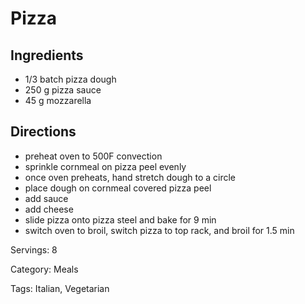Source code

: # Pizza

## Ingredients

- 1/3 batch pizza dough
- 250 g pizza sauce
- 45 g mozzarella

## Directions

- preheat oven to 500F convection
- sprinkle cornmeal on pizza peel evenly
- once oven preheats, hand stretch dough to a circle
- place dough on cornmeal covered pizza peel
- add sauce
- add cheese
- slide pizza onto pizza steel and bake for 9 min
- switch oven to broil, switch pizza to top rack, and broil for 1.5 min

Servings: 8

Category: Meals

Tags: Italian, Vegetarian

--*--

#### Exercise
Pictures are to be left out when the entries above are repeated exactly.

#### Answer to this problem
Source code

: # Pizza

## Ingredients

- 1/3 batch pizza dough
- 250 g pizza sauce
- 45 g mozzarella

## Directions

- preheat oven to 500F convection
- sprinkle cornmeal on pizza peel evenly
- once oven preheats, hand stretch dough to a circle
- place dough on cornmeal covered pizza peel
- add sauce
- add cheese
- slide pizza onto pizza steel and bake for 9 min
- switch oven to broil, switch pizza to top rack, and broil for 1.5 min

Servings: 8

Category: Meals

Tags: Italian, Vegetarian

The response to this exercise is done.